> WORK TO COMPLETE: Filter the entries and keep only the lines where the string "with" appears.

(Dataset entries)
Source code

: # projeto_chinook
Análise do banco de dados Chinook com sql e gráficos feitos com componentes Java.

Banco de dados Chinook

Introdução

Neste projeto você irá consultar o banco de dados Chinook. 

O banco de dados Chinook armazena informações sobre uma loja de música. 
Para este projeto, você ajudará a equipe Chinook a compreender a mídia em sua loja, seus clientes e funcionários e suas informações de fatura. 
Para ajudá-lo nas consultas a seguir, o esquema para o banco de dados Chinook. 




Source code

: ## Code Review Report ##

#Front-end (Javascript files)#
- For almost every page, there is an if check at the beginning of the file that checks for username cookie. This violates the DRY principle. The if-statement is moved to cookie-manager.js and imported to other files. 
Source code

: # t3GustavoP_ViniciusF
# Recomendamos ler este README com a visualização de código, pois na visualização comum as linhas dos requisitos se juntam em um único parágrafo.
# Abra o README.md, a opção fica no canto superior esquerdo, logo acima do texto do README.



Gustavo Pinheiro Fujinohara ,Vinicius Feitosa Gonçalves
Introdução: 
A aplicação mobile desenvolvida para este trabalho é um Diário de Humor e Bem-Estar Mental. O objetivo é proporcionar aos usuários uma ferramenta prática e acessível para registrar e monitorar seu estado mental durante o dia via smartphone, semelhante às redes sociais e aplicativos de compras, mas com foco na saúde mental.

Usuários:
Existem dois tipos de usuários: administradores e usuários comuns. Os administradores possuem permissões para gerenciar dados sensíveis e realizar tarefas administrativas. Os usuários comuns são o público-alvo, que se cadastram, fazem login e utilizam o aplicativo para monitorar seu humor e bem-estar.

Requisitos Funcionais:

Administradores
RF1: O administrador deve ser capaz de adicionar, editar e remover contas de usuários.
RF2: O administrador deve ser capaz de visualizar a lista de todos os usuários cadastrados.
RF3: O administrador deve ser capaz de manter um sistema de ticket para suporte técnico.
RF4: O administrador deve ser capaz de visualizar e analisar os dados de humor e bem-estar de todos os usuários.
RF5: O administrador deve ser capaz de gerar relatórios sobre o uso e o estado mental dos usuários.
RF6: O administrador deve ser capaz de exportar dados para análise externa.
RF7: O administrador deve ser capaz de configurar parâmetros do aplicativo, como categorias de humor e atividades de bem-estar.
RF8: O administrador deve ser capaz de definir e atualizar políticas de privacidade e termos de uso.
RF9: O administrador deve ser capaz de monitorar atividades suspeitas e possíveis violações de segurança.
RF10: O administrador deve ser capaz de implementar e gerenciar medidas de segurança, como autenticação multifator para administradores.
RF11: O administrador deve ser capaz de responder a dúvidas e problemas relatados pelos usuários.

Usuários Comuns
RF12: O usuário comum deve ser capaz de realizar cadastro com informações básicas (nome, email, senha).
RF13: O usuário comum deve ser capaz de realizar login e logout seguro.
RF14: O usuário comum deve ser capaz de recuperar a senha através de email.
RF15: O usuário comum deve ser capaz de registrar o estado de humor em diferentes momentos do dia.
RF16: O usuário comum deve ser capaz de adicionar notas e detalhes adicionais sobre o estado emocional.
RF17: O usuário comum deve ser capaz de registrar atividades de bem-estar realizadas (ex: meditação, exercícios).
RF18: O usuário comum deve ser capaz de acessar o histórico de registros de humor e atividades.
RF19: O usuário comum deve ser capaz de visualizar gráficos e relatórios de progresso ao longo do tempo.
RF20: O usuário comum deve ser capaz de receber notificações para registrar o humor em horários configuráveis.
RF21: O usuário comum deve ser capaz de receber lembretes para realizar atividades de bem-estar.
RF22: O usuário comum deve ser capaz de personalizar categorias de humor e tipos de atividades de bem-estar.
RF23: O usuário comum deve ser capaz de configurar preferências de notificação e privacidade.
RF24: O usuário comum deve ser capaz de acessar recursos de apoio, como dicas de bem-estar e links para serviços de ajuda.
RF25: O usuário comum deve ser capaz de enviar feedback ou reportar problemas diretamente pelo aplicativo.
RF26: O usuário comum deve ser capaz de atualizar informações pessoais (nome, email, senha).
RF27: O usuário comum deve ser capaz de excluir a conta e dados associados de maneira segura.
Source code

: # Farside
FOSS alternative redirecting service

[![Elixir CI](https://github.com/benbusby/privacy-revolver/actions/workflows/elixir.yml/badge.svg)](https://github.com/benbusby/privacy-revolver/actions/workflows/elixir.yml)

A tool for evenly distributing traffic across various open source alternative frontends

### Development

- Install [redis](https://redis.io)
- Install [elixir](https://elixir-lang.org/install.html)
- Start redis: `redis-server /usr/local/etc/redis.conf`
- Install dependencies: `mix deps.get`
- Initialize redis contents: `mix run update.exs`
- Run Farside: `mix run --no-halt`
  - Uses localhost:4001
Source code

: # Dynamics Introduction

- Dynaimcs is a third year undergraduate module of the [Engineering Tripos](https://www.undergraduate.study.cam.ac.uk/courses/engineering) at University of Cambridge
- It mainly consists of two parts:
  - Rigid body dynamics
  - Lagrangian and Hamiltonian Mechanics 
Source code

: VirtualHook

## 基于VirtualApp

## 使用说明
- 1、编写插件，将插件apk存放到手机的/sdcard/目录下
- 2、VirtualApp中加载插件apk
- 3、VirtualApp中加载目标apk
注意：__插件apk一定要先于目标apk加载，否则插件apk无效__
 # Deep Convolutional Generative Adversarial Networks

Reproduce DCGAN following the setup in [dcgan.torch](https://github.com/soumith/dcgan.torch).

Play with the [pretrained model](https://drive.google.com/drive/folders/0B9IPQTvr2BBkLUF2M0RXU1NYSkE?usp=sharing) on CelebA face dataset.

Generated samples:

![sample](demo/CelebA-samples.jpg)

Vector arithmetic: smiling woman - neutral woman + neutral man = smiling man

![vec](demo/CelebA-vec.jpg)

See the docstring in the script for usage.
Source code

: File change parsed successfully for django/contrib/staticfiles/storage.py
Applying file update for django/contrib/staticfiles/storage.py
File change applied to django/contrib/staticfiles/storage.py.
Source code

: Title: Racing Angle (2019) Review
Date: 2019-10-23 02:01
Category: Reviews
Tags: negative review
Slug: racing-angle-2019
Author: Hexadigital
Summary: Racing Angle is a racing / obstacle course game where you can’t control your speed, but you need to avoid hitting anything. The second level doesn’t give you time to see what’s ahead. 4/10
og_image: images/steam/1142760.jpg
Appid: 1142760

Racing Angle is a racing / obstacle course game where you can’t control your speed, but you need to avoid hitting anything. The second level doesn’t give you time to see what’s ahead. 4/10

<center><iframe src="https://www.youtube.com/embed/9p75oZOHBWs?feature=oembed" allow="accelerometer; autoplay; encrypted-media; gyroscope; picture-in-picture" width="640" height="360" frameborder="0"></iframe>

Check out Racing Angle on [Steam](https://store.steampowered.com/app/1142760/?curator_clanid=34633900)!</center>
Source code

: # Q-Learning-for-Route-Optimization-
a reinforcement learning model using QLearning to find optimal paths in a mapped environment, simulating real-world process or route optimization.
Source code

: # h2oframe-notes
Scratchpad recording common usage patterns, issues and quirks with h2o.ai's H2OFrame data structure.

> ANSWER AREA:
Play with the [pretrained model](https://drive.google.com/drive/folders/0B9IPQTvr2BBkLUF2M0RXU1NYSkE?usp=sharing) on CelebA face dataset.
Scratchpad recording common usage patterns, issues and quirks with h2o.ai's H2OFrame data structure.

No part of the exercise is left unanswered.